In his History of the Siege of Boston, Richard Frothingham published a letter about the Battle of Bunker Hill written by Samuel Gray in Roxbury on 12 July 1775.

That letter was addressed to a “Mr. Dyer.” I agree with Bernard Knollenberg’s guess that Samuel Gray was from Windham, Connecticut, probably the man born in 1751 who served as a Continental Army commissary, and “Mr. Dyer” was his uncle Eliphalet Dyer, or another maternal relation.

Gray provided an account of the battle that gives us a different name for where the provincials dug their redoubt:
Friday night, after the 16th of June, a large part of the Continental army intrenched on the southerly part of Charlestown Hill, on the height toward Charles River. North of this hill lies Bunker Hill, adjoining East or Mystic River. Between these two is a valley. North of Bunker Hill is a low, flat, narrow neck of land, the only avenue to the hill and town.

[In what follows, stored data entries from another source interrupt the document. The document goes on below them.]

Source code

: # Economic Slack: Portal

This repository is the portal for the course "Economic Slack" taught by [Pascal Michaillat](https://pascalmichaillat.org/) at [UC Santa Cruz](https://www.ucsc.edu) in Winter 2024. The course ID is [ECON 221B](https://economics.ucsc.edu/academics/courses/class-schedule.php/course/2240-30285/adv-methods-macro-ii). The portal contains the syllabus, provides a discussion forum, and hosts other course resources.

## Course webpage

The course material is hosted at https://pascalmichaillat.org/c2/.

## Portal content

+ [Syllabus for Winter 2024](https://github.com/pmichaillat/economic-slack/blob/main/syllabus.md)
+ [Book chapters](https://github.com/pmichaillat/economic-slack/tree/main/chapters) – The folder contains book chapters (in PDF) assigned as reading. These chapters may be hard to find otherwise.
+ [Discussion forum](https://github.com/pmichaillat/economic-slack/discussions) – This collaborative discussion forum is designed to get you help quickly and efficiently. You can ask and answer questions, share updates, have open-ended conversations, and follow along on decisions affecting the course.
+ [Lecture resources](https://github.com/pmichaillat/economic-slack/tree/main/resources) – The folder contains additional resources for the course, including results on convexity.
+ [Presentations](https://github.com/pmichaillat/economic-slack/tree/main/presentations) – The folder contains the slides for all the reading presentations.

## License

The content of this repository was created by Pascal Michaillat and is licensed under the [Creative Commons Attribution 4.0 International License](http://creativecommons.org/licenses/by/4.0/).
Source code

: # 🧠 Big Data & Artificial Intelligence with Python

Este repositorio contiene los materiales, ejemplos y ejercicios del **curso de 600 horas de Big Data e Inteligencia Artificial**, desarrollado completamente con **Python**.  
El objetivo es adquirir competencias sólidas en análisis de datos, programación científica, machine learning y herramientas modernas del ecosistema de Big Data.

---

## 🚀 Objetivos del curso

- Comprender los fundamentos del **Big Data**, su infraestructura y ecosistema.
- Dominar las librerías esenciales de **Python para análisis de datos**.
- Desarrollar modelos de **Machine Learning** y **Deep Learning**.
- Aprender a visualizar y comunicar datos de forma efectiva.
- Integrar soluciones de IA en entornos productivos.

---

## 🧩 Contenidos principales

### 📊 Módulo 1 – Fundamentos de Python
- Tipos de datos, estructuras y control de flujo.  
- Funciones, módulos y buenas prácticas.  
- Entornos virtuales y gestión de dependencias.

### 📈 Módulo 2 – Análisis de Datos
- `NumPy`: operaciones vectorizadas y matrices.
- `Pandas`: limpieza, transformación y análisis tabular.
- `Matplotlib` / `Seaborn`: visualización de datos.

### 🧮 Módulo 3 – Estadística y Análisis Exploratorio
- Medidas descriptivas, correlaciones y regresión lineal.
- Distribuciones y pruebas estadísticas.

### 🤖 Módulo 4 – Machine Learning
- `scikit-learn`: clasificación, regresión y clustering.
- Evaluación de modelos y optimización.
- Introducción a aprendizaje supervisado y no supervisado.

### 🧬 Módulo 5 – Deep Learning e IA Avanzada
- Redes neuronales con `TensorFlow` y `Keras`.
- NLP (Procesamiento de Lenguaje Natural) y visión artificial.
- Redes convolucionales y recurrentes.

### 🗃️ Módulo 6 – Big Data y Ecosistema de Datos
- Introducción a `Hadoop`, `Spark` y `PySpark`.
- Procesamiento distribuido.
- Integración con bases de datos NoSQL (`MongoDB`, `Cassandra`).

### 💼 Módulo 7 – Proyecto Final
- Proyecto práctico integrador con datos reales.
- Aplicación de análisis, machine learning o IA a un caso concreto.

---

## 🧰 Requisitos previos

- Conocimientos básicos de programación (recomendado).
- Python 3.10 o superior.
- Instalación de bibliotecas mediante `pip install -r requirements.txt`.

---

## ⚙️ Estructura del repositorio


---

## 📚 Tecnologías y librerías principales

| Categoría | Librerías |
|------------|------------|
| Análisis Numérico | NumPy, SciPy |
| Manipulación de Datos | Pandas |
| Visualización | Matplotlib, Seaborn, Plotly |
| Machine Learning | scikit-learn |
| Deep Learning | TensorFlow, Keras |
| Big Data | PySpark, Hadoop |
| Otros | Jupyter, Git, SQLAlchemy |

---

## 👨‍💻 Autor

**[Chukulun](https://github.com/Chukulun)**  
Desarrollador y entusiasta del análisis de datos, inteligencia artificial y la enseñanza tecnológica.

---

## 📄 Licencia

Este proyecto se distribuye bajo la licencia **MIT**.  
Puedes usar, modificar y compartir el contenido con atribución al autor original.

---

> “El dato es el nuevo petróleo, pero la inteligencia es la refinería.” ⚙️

The low neck and the valley (both which must be passed in advancing to or retreating from the intrenchment) are exposed to a cross fire from the ships and floating batteries on each side, and the valley to the fire of the battery on Copps Hill, in Boston.

About sunrise, the 17th, our intrenchment was discovered, and a heavy fire immediately began from the ships and batteries, which continued with very little cessation till about one o’clock, when a large party of the ministerial troops landed on a point of land S. E. from the intrenchment, about 4 o’clock. The savages set fire to the town, beginning with the meeting-house. A heavy fire from the cannon and musketry was kept up on both sides till about five o’clock, when our men retreated:…
Gray thus referred the high spot above the Charlestown waterfront as “Charlestown Hill,” different from “Bunker Hill” to the north. And he apparently thought Dyer would recognize those designations.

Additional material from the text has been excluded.